I later went to work as an English Language assistant in Florence - still aged 20. The Italian women of my acquaintance were always asking me how my mother could ever have allowed me to move so far away from home; to them I was still a child.

I can therefore believe that this 20 year old Italian is young for her age. It must be very annoying when your childcare plans are suddenly scuppered, but with a bit of patience and support she may feel more willing to give it a go.

corcaithecat · 09/05/2018 20:05

How did you vet her before you took her on? Next time, could you get a friend to chat to them in their native language over Skype and find out a bit more about them beforehand?
I’ve met some lovely au pairs via my friends and I’m still Facebook friends with 2 of them whose charges were best friends with my DC.

Jezebel101 · 09/05/2018 20:09

Poor girl!

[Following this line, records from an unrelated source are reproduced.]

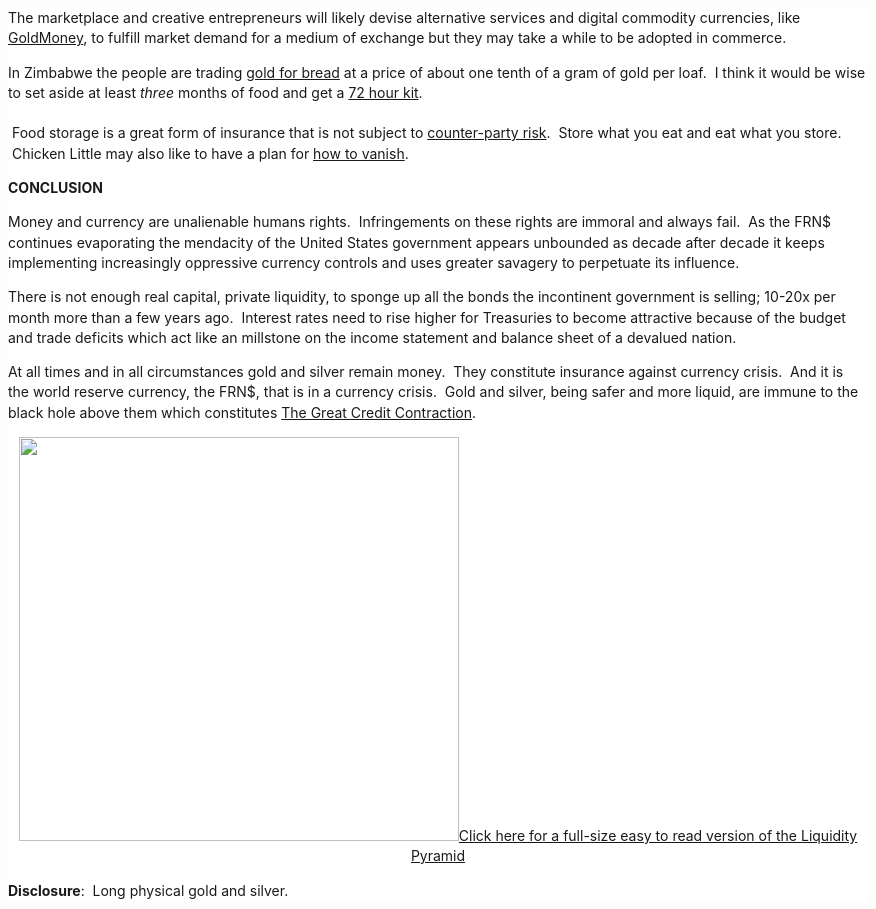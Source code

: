 <p>The marketplace and creative entrepreneurs will likely devise alternative services and digital commodity currencies, like <a title="goldmoney - buy gold or silver" href="http://www.runtogold.com/goldmoney" target="_blank">GoldMoney</a>, to fulfill market demand for a medium of exchange but they may take a while to be adopted in commerce.</p>
<p>In Zimbabwe the people are trading <a title="gold for bread" href="http://www.runtogold.com/2009/02/gold-for-bread/" target="_blank">gold for bread</a> at a price of about one tenth of a gram of gold per loaf.  I think it would be wise to set aside at least <em>three</em> months of food and get a <a title="72 hour kit" href="https://www.amazon.com/dp/B000JNA6Y8?tag=run07-20&amp;camp=0&amp;creative=0&amp;linkCode=as4&amp;creativeASIN=B000JNA6Y8&amp;adid=1M5R7ARGYQHGVZ9WQVER&amp;" target="_blank">72 hour kit</a>. <br/><br/> Food storage is a great form of insurance that is not subject to <a title="counter-party risk" href="http://www.runtogold.com/2008/06/counter-party-risk/" target="_blank">counter-party risk</a>.  Store what you eat and eat what you store.  Chicken Little may also like to have a plan for <a title="how to vanish" href="http://www.howtovanish.com" target="_blank">how to vanish</a>.</p>
<p><strong>CONCLUSION</strong></p>
<p>Money and currency are unalienable humans rights.  Infringements on these rights are immoral and always fail.  As the FRN$ continues evaporating the mendacity of the United States government appears unbounded as decade after decade it keeps implementing increasingly oppressive currency controls and uses greater savagery to perpetuate its influence.</p>
<p>There is not enough real capital, private liquidity, to sponge up all the bonds the incontinent government is selling; 10-20x per month more than a few years ago.  Interest rates need to rise higher for Treasuries to become attractive because of the budget and trade deficits which act like an millstone on the income statement and balance sheet of a devalued nation.</p>
<p>At all times and in all circumstances gold and silver remain money.  They constitute insurance against currency crisis.  And it is the world reserve currency, the FRN$, that is in a currency crisis.  Gold and silver, being safer and more liquid, are immune to the black hole above them which constitutes <a title="The Great Credit Contraction" href="http://www.creditcontraction.com" target="_blank">The Great Credit Contraction</a>.</p>
<p style="text-align: center;"><a title="the great credit contraction liquidity pyramid" href="http://www.creditcontraction.com" target="_blank"><img class="aligncenter" title="The Great Credit Contraction" src="{{ site.baseurl }}/images/Liquidity-Pyramid.jpg" alt="" width="440" height="404" /></a><a href="http://www.creditcontraction.com/images/affiliate/Great-Credit-Contraction-Liquidity-Pyramid-Large.jpg" target="_blank">Click here for a full-size easy to read version of the Liquidity Pyramid</a></p>
<p><strong>Disclosure</strong>:  Long physical gold and silver.</p>
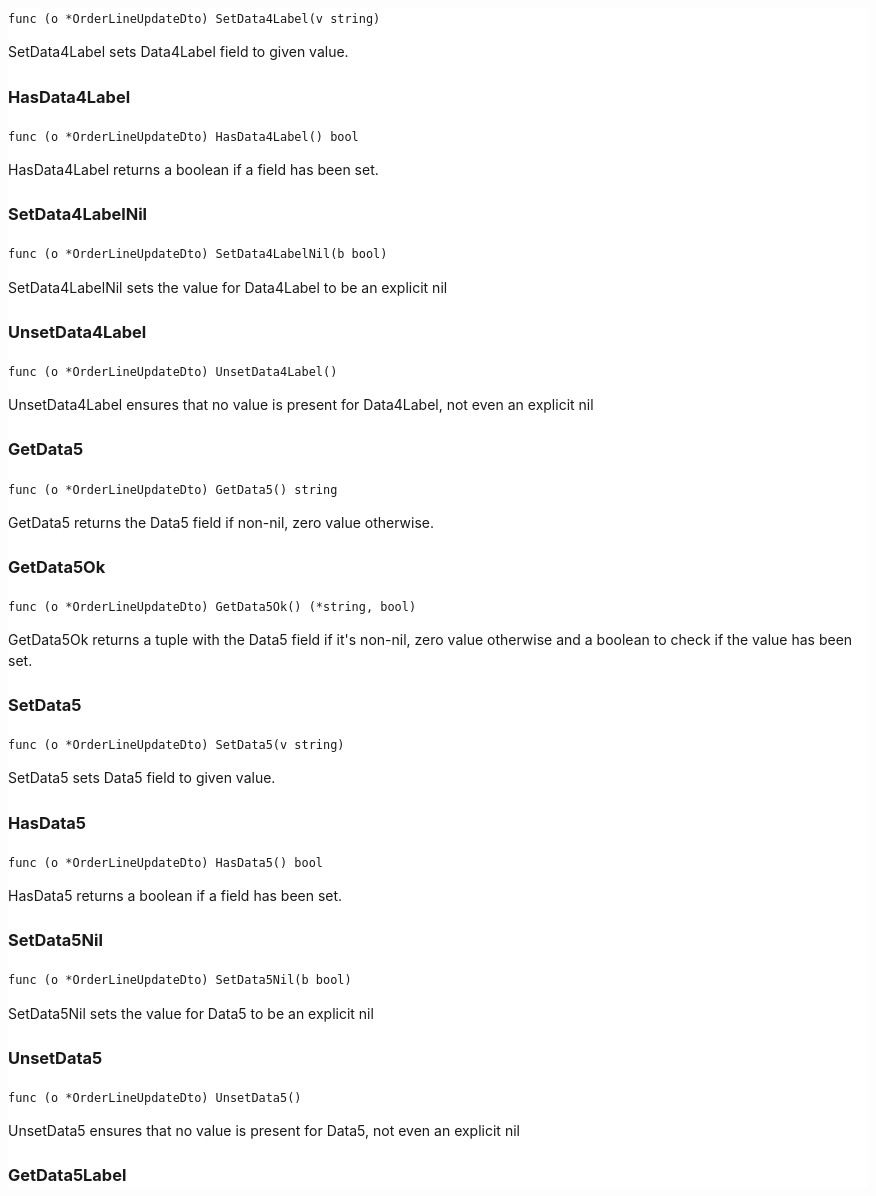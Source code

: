 `func (o *OrderLineUpdateDto) SetData4Label(v string)`

SetData4Label sets Data4Label field to given value.

### HasData4Label

`func (o *OrderLineUpdateDto) HasData4Label() bool`

HasData4Label returns a boolean if a field has been set.

### SetData4LabelNil

`func (o *OrderLineUpdateDto) SetData4LabelNil(b bool)`

 SetData4LabelNil sets the value for Data4Label to be an explicit nil

### UnsetData4Label
`func (o *OrderLineUpdateDto) UnsetData4Label()`

UnsetData4Label ensures that no value is present for Data4Label, not even an explicit nil
### GetData5

`func (o *OrderLineUpdateDto) GetData5() string`

GetData5 returns the Data5 field if non-nil, zero value otherwise.

### GetData5Ok

`func (o *OrderLineUpdateDto) GetData5Ok() (*string, bool)`

GetData5Ok returns a tuple with the Data5 field if it's non-nil, zero value otherwise
and a boolean to check if the value has been set.

### SetData5

`func (o *OrderLineUpdateDto) SetData5(v string)`

SetData5 sets Data5 field to given value.

### HasData5

`func (o *OrderLineUpdateDto) HasData5() bool`

HasData5 returns a boolean if a field has been set.

### SetData5Nil

`func (o *OrderLineUpdateDto) SetData5Nil(b bool)`

 SetData5Nil sets the value for Data5 to be an explicit nil

### UnsetData5
`func (o *OrderLineUpdateDto) UnsetData5()`

UnsetData5 ensures that no value is present for Data5, not even an explicit nil
### GetData5Label
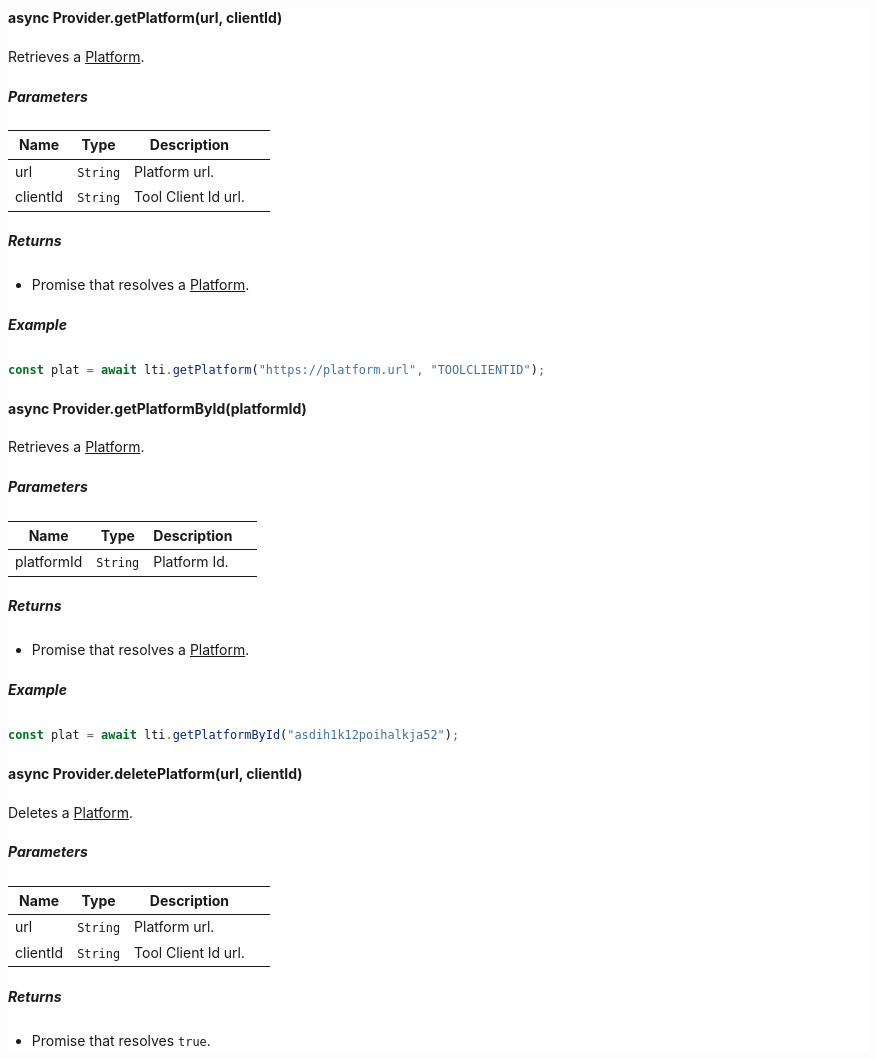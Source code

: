 #### async Provider.getPlatform(url, clientId)

Retrieves a [Platform](platform.md).

##### Parameters

| Name     | Type     | Description         |        |
| -------- | -------- | ------------------- | ------ |
| url      | `String` | Platform url.       | &nbsp; |
| clientId | `String` | Tool Client Id url. | &nbsp; |

##### Returns

- Promise that resolves a [Platform](platform.md).

##### Example

```javascript
const plat = await lti.getPlatform("https://platform.url", "TOOLCLIENTID");
```

#### async Provider.getPlatformById(platformId)

Retrieves a [Platform](platform.md).

##### Parameters

| Name       | Type     | Description  |        |
| ---------- | -------- | ------------ | ------ |
| platformId | `String` | Platform Id. | &nbsp; |

##### Returns

- Promise that resolves a [Platform](platform.md).

##### Example

```javascript
const plat = await lti.getPlatformById("asdih1k12poihalkja52");
```

#### async Provider.deletePlatform(url, clientId)

Deletes a [Platform](platform.md).

##### Parameters

| Name     | Type     | Description         |        |
| -------- | -------- | ------------------- | ------ |
| url      | `String` | Platform url.       | &nbsp; |
| clientId | `String` | Tool Client Id url. | &nbsp; |

##### Returns

- Promise that resolves `true`.
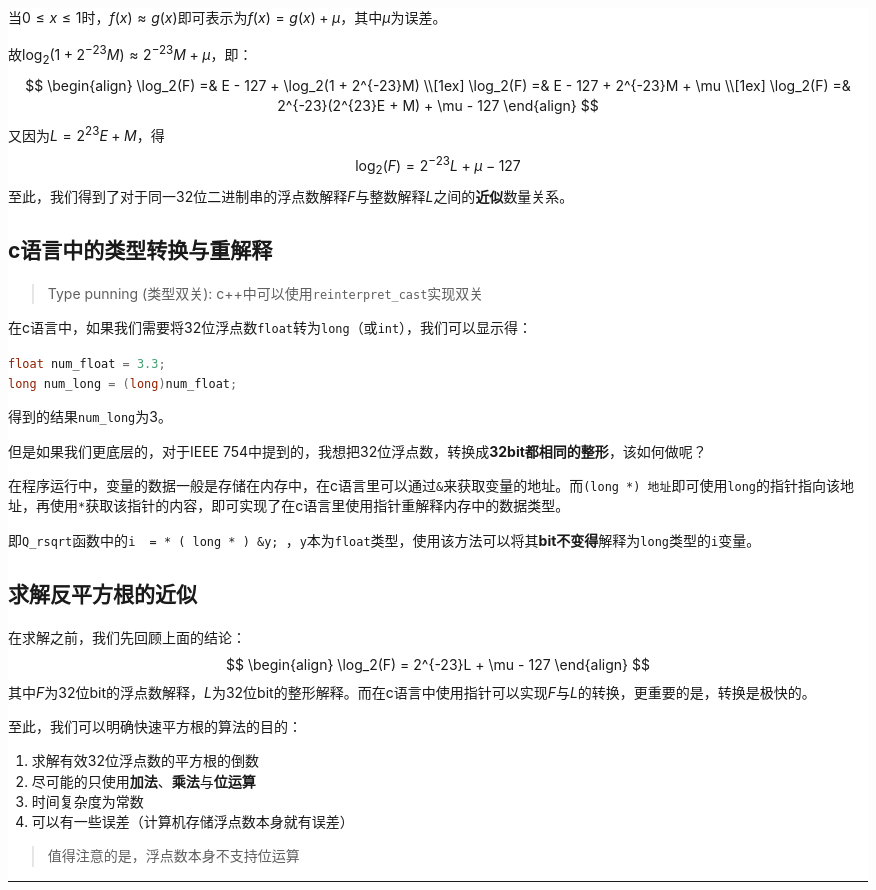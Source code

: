 当$0\le x \le 1$时，$f(x)\approx g(x)$即可表示为$f(x) = g(x) + \mu$，其中$\mu$为误差。

故$\log_2(1+2^{-23}M)\approx2^{-23}M + \mu$，即：
$$
\begin{align}
\log_2(F) =& E - 127 + \log_2(1 + 2^{-23}M) \\[1ex]
\log_2(F) =& E - 127 + 2^{-23}M + \mu \\[1ex]
\log_2(F) =& 2^{-23}(2^{23}E + M) + \mu - 127
\end{align}
$$
又因为$L=2^{23}E + M$，得
$$
\log_2(F) = 2^{-23}L + \mu - 127
$$
至此，我们得到了对于同一32位二进制串的浮点数解释$F$与整数解释$L$之间的**近似**数量关系。

## c语言中的类型转换与重解释

> Type punning (类型双关): c++中可以使用`reinterpret_cast`实现双关


在c语言中，如果我们需要将32位浮点数`float`转为`long`（或`int`），我们可以显示得：

```c
float num_float = 3.3;
long num_long = (long)num_float;
```

得到的结果`num_long`为3。

但是如果我们更底层的，对于IEEE 754中提到的，我想把32位浮点数，转换成**32bit都相同的整形**，该如何做呢？

在程序运行中，变量的数据一般是存储在内存中，在c语言里可以通过`&`来获取变量的地址。而`(long *) 地址`即可使用`long`的指针指向该地址，再使用`*`获取该指针的内容，即可实现了在c语言里使用指针重解释内存中的数据类型。

即`Q_rsqrt`函数中的`i  = * ( long * ) &y; `，`y`本为`float`类型，使用该方法可以将其**bit不变得**解释为`long`类型的`i`变量。

## 求解反平方根的近似

在求解之前，我们先回顾上面的结论：
$$
\begin{align}
\log_2(F) = 2^{-23}L + \mu - 127
\end{align}
$$
其中$F$为32位bit的浮点数解释，$L$为32位bit的整形解释。而在c语言中使用指针可以实现$F$与$L$的转换，更重要的是，转换是极快的。

至此，我们可以明确快速平方根的算法的目的：

1. 求解有效32位浮点数的平方根的倒数
2. 尽可能的只使用**加法**、**乘法**与**位运算**
3. 时间复杂度为常数
4. 可以有一些误差（计算机存储浮点数本身就有误差）

> 值得注意的是，浮点数本身不支持位运算

---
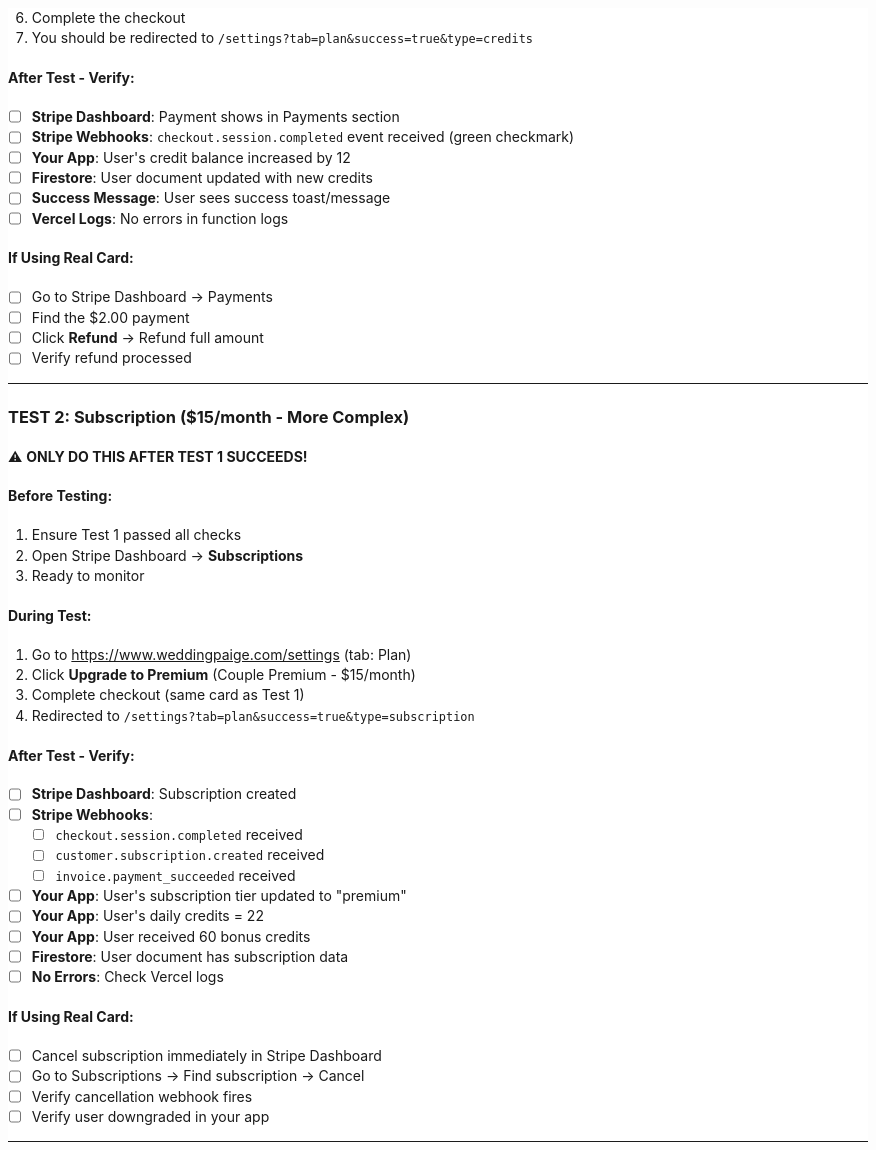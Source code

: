 6. Complete the checkout
7. You should be redirected to `/settings?tab=plan&success=true&type=credits`

#### **After Test - Verify:**
- [ ] **Stripe Dashboard**: Payment shows in Payments section
- [ ] **Stripe Webhooks**: `checkout.session.completed` event received (green checkmark)
- [ ] **Your App**: User's credit balance increased by 12
- [ ] **Firestore**: User document updated with new credits
- [ ] **Success Message**: User sees success toast/message
- [ ] **Vercel Logs**: No errors in function logs

#### **If Using Real Card:**
- [ ] Go to Stripe Dashboard → Payments
- [ ] Find the $2.00 payment
- [ ] Click **Refund** → Refund full amount
- [ ] Verify refund processed

---

### **TEST 2: Subscription ($15/month - More Complex)**

⚠️ **ONLY DO THIS AFTER TEST 1 SUCCEEDS!**

#### **Before Testing:**
1. Ensure Test 1 passed all checks
2. Open Stripe Dashboard → **Subscriptions**
3. Ready to monitor

#### **During Test:**
1. Go to https://www.weddingpaige.com/settings (tab: Plan)
2. Click **Upgrade to Premium** (Couple Premium - $15/month)
3. Complete checkout (same card as Test 1)
4. Redirected to `/settings?tab=plan&success=true&type=subscription`

#### **After Test - Verify:**
- [ ] **Stripe Dashboard**: Subscription created
- [ ] **Stripe Webhooks**: 
  - [ ] `checkout.session.completed` received
  - [ ] `customer.subscription.created` received
  - [ ] `invoice.payment_succeeded` received
- [ ] **Your App**: User's subscription tier updated to "premium"
- [ ] **Your App**: User's daily credits = 22
- [ ] **Your App**: User received 60 bonus credits
- [ ] **Firestore**: User document has subscription data
- [ ] **No Errors**: Check Vercel logs

#### **If Using Real Card:**
- [ ] Cancel subscription immediately in Stripe Dashboard
- [ ] Go to Subscriptions → Find subscription → Cancel
- [ ] Verify cancellation webhook fires
- [ ] Verify user downgraded in your app

---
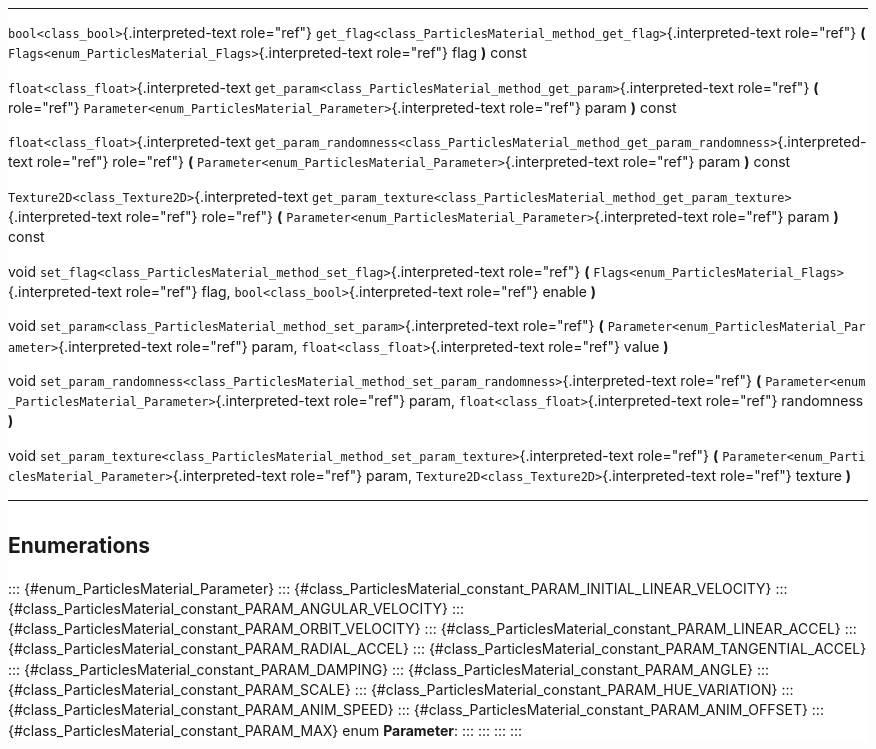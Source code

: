   ------------------------------------------------ -----------------------------------------------------------------------------------------------
  `bool<class_bool>`{.interpreted-text role="ref"} `get_flag<class_ParticlesMaterial_method_get_flag>`{.interpreted-text role="ref"} **(**
                                                   `Flags<enum_ParticlesMaterial_Flags>`{.interpreted-text role="ref"} flag **)** const

  `float<class_float>`{.interpreted-text           `get_param<class_ParticlesMaterial_method_get_param>`{.interpreted-text role="ref"} **(**
  role="ref"}                                      `Parameter<enum_ParticlesMaterial_Parameter>`{.interpreted-text role="ref"} param **)** const

  `float<class_float>`{.interpreted-text           `get_param_randomness<class_ParticlesMaterial_method_get_param_randomness>`{.interpreted-text
  role="ref"}                                      role="ref"} **(** `Parameter<enum_ParticlesMaterial_Parameter>`{.interpreted-text role="ref"}
                                                   param **)** const

  `Texture2D<class_Texture2D>`{.interpreted-text   `get_param_texture<class_ParticlesMaterial_method_get_param_texture>`{.interpreted-text
  role="ref"}                                      role="ref"} **(** `Parameter<enum_ParticlesMaterial_Parameter>`{.interpreted-text role="ref"}
                                                   param **)** const

  void                                             `set_flag<class_ParticlesMaterial_method_set_flag>`{.interpreted-text role="ref"} **(**
                                                   `Flags<enum_ParticlesMaterial_Flags>`{.interpreted-text role="ref"} flag,
                                                   `bool<class_bool>`{.interpreted-text role="ref"} enable **)**

  void                                             `set_param<class_ParticlesMaterial_method_set_param>`{.interpreted-text role="ref"} **(**
                                                   `Parameter<enum_ParticlesMaterial_Parameter>`{.interpreted-text role="ref"} param,
                                                   `float<class_float>`{.interpreted-text role="ref"} value **)**

  void                                             `set_param_randomness<class_ParticlesMaterial_method_set_param_randomness>`{.interpreted-text
                                                   role="ref"} **(** `Parameter<enum_ParticlesMaterial_Parameter>`{.interpreted-text role="ref"}
                                                   param, `float<class_float>`{.interpreted-text role="ref"} randomness **)**

  void                                             `set_param_texture<class_ParticlesMaterial_method_set_param_texture>`{.interpreted-text
                                                   role="ref"} **(** `Parameter<enum_ParticlesMaterial_Parameter>`{.interpreted-text role="ref"}
                                                   param, `Texture2D<class_Texture2D>`{.interpreted-text role="ref"} texture **)**
  ------------------------------------------------ -----------------------------------------------------------------------------------------------

Enumerations
------------

::: {#enum_ParticlesMaterial_Parameter}
::: {#class_ParticlesMaterial_constant_PARAM_INITIAL_LINEAR_VELOCITY}
::: {#class_ParticlesMaterial_constant_PARAM_ANGULAR_VELOCITY}
::: {#class_ParticlesMaterial_constant_PARAM_ORBIT_VELOCITY}
::: {#class_ParticlesMaterial_constant_PARAM_LINEAR_ACCEL}
::: {#class_ParticlesMaterial_constant_PARAM_RADIAL_ACCEL}
::: {#class_ParticlesMaterial_constant_PARAM_TANGENTIAL_ACCEL}
::: {#class_ParticlesMaterial_constant_PARAM_DAMPING}
::: {#class_ParticlesMaterial_constant_PARAM_ANGLE}
::: {#class_ParticlesMaterial_constant_PARAM_SCALE}
::: {#class_ParticlesMaterial_constant_PARAM_HUE_VARIATION}
::: {#class_ParticlesMaterial_constant_PARAM_ANIM_SPEED}
::: {#class_ParticlesMaterial_constant_PARAM_ANIM_OFFSET}
::: {#class_ParticlesMaterial_constant_PARAM_MAX}
enum **Parameter**:
:::
:::
:::
:::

Far away from home and probably very aware her new employer has the hump over her allergies and how expensive her phone is.

You can be a worldly 20 year old and you could be a young 20 year old, either way she's a fish out of water and is just as disappointed with how things turned out as the OP, but without the years of life experience that makes it all easier to cope with.

Just be kind for a few days, then she's gone. It's not a huge burden to be nice to a homesick kid.

Madonnasbiggestfan · 09/05/2018 20:10

I have also worked abroad (when I was 18). The allergy is relevant because I nearly asked her to make my children cheese sandwiches, I'm hoping she would have told us.. but what if I had left her alone with my children and she went into shock. They are young and wouldn't have known what to do. I used to be vegan so avoiding dairy is not a big deal - we have lots of alternatives. I have really tried to help her... we have gone out of our way to help her and help her fit in. Update though since I wrote the OP; she has an English friend (an older lady) in Italy who messaged me just now. This is what she wrote: "I'm so sorry I knew she was spoilt but didn't realise how spoilt she was. I hope you are all okay."]
With the dressing up, I felt very strange being stared at in my own home. She can't get on an earlier flight. She also wanted us to take her through passport control - on to her flight. I explained we can't do that (not least because on Sunday we have a big family do on). Those of you who say I've not shown much empathy... my oldest child (9) was sobbing her heart out last night wondering why our au pair 'didn't like her and wanted to go home'.

OP posts:
TatianaLarina · 09/05/2018 20:12

Oh God we had one of these when we were kids.

Yeah I’m sure OP’s really jealous of the clingy 20 yr old with the life-threatening dairy allergy. (Wtaf?)

It’s really annoying when this happens, but just look forward to her replacement.

Madonnasbiggestfan · 09/05/2018 20:13

Charloton said L Italians tend to stay close to home, and what with the extremely high youth unemployment rate in Italy currently, it is not surprising she has not yet had a job. Maybe going abroad was the only way she could find work?
Yes that's what we thought. Only thing is - she doesn't seem to want to to the work bit either. When I took her on the school run she insisted on chatting to the Italian mother at the school - and we lost her at the school gates. I had asked her to follow me so I could show her how to help my youngest child into class (reception). When I found her - she had made plans to go out that weekend (last weekend).